Source texts of formatted documents:

Segment Open

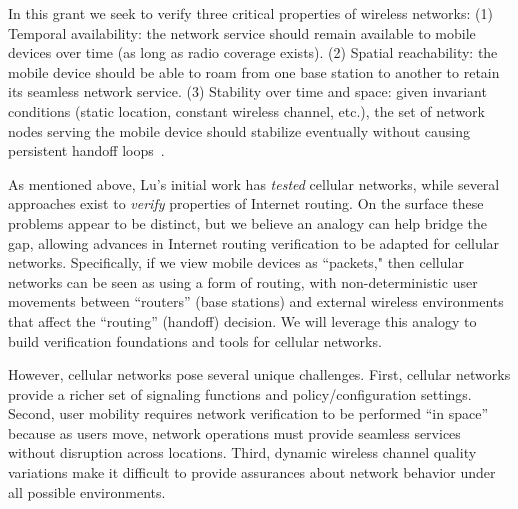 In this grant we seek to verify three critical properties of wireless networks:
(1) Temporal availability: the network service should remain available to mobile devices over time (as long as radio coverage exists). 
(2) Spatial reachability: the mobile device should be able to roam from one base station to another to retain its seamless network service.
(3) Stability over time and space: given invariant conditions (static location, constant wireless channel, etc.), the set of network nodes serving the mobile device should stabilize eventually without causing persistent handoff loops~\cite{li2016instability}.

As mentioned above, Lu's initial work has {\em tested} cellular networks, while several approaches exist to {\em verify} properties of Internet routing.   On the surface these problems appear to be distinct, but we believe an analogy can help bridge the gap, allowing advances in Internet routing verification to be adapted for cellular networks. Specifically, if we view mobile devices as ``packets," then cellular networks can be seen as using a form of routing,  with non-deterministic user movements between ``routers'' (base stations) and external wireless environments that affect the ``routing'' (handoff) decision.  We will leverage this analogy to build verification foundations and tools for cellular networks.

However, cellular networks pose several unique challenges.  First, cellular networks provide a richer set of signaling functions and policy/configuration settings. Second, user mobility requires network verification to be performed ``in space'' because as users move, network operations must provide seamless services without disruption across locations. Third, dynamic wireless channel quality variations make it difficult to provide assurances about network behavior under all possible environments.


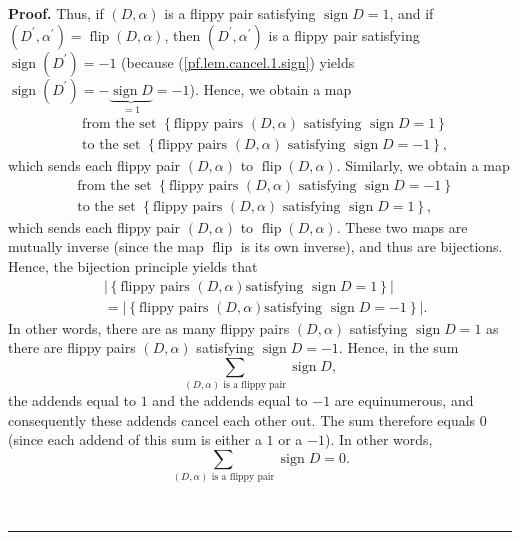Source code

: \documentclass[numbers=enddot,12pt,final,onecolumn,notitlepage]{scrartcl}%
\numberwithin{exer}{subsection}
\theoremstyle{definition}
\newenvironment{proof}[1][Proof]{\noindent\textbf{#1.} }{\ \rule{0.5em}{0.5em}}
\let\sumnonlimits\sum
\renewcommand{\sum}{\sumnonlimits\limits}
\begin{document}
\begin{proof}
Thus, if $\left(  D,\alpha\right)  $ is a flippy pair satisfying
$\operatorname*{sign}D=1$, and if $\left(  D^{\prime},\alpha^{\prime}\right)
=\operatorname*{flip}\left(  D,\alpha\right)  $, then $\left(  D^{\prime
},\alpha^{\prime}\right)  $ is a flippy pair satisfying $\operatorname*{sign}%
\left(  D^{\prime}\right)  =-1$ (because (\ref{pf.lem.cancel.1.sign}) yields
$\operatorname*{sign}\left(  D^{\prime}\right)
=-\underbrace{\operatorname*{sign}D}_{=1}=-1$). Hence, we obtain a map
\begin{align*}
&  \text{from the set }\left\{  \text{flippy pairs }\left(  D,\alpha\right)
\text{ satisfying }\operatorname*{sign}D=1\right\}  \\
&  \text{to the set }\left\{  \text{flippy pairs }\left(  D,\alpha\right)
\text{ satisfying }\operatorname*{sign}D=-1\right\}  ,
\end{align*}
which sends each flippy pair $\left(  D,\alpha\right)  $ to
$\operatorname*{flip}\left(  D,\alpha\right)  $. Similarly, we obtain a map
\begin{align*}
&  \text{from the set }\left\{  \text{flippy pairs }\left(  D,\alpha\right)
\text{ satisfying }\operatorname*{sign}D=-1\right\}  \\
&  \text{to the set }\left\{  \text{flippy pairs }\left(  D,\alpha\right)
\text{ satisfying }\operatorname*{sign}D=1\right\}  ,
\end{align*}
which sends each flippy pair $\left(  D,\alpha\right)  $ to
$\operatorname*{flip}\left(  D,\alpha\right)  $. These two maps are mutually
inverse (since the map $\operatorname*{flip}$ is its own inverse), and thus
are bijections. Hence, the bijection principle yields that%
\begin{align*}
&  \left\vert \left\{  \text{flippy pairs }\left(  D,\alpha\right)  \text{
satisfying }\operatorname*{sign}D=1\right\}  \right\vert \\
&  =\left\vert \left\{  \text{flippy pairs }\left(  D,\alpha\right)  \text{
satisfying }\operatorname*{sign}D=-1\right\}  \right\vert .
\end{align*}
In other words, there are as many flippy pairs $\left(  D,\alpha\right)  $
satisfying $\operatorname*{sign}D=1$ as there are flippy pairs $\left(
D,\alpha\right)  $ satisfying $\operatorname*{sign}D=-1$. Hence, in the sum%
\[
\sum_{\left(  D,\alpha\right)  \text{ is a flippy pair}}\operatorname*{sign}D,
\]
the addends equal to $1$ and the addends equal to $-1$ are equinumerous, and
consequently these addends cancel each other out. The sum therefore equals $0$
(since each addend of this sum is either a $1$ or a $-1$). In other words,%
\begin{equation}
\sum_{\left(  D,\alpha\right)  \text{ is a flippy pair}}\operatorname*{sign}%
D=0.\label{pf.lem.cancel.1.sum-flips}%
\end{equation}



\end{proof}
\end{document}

Segment Closed

* ASSIGNMENT
The answer must consist of the entries above, reproduced word for word, without any pictures.

* EXPECTED ANSWER
 In this grant we seek to verify three critical properties of wireless networks:
(1) Temporal availability: the network service should remain available to mobile devices over time (as long as radio coverage exists). 
(2) Spatial reachability: the mobile device should be able to roam from one base station to another to retain its seamless network service.
(3) Stability over time and space: given invariant conditions (static location, constant wireless channel, etc.), the set of network nodes serving the mobile device should stabilize eventually without causing persistent handoff loops~\cite{li2016instability}.

As mentioned above, Lu's initial work has {\em tested} cellular networks, while several approaches exist to {\em verify} properties of Internet routing.   On the surface these problems appear to be distinct, but we believe an analogy can help bridge the gap, allowing advances in Internet routing verification to be adapted for cellular networks. Specifically, if we view mobile devices as ``packets," then cellular networks can be seen as using a form of routing,  with non-deterministic user movements between ``routers'' (base stations) and external wireless environments that affect the ``routing'' (handoff) decision.  We will leverage this analogy to build verification foundations and tools for cellular networks.

However, cellular networks pose several unique challenges.  First, cellular networks provide a richer set of signaling functions and policy/configuration settings. Second, user mobility requires network verification to be performed ``in space'' because as users move, network operations must provide seamless services without disruption across locations. Third, dynamic wireless channel quality variations make it difficult to provide assurances about network behavior under all possible environments.


Source code

: \documentclass[numbers=enddot,12pt,final,onecolumn,notitlepage]{scrartcl}%
\numberwithin{exer}{subsection}
\theoremstyle{definition}
\newenvironment{proof}[1][Proof]{\noindent\textbf{#1.} }{\ \rule{0.5em}{0.5em}}
\let\sumnonlimits\sum
\renewcommand{\sum}{\sumnonlimits\limits}
\begin{document}
\begin{proof}
Thus, if $\left(  D,\alpha\right)  $ is a flippy pair satisfying
$\operatorname*{sign}D=1$, and if $\left(  D^{\prime},\alpha^{\prime}\right)
=\operatorname*{flip}\left(  D,\alpha\right)  $, then $\left(  D^{\prime
},\alpha^{\prime}\right)  $ is a flippy pair satisfying $\operatorname*{sign}%
\left(  D^{\prime}\right)  =-1$ (because (\ref{pf.lem.cancel.1.sign}) yields
$\operatorname*{sign}\left(  D^{\prime}\right)
=-\underbrace{\operatorname*{sign}D}_{=1}=-1$). Hence, we obtain a map
\begin{align*}
&  \text{from the set }\left\{  \text{flippy pairs }\left(  D,\alpha\right)
\text{ satisfying }\operatorname*{sign}D=1\right\}  \\
&  \text{to the set }\left\{  \text{flippy pairs }\left(  D,\alpha\right)
\text{ satisfying }\operatorname*{sign}D=-1\right\}  ,
\end{align*}
which sends each flippy pair $\left(  D,\alpha\right)  $ to
$\operatorname*{flip}\left(  D,\alpha\right)  $. Similarly, we obtain a map
\begin{align*}
&  \text{from the set }\left\{  \text{flippy pairs }\left(  D,\alpha\right)
\text{ satisfying }\operatorname*{sign}D=-1\right\}  \\
&  \text{to the set }\left\{  \text{flippy pairs }\left(  D,\alpha\right)
\text{ satisfying }\operatorname*{sign}D=1\right\}  ,
\end{align*}
which sends each flippy pair $\left(  D,\alpha\right)  $ to
$\operatorname*{flip}\left(  D,\alpha\right)  $. These two maps are mutually
inverse (since the map $\operatorname*{flip}$ is its own inverse), and thus
are bijections. Hence, the bijection principle yields that%
\begin{align*}
&  \left\vert \left\{  \text{flippy pairs }\left(  D,\alpha\right)  \text{
satisfying }\operatorname*{sign}D=1\right\}  \right\vert \\
&  =\left\vert \left\{  \text{flippy pairs }\left(  D,\alpha\right)  \text{
satisfying }\operatorname*{sign}D=-1\right\}  \right\vert .
\end{align*}
In other words, there are as many flippy pairs $\left(  D,\alpha\right)  $
satisfying $\operatorname*{sign}D=1$ as there are flippy pairs $\left(
D,\alpha\right)  $ satisfying $\operatorname*{sign}D=-1$. Hence, in the sum%
\[
\sum_{\left(  D,\alpha\right)  \text{ is a flippy pair}}\operatorname*{sign}D,
\]
the addends equal to $1$ and the addends equal to $-1$ are equinumerous, and
consequently these addends cancel each other out. The sum therefore equals $0$
(since each addend of this sum is either a $1$ or a $-1$). In other words,%
\begin{equation}
\sum_{\left(  D,\alpha\right)  \text{ is a flippy pair}}\operatorname*{sign}%
D=0.\label{pf.lem.cancel.1.sum-flips}%
\end{equation}



\end{proof}
\end{document}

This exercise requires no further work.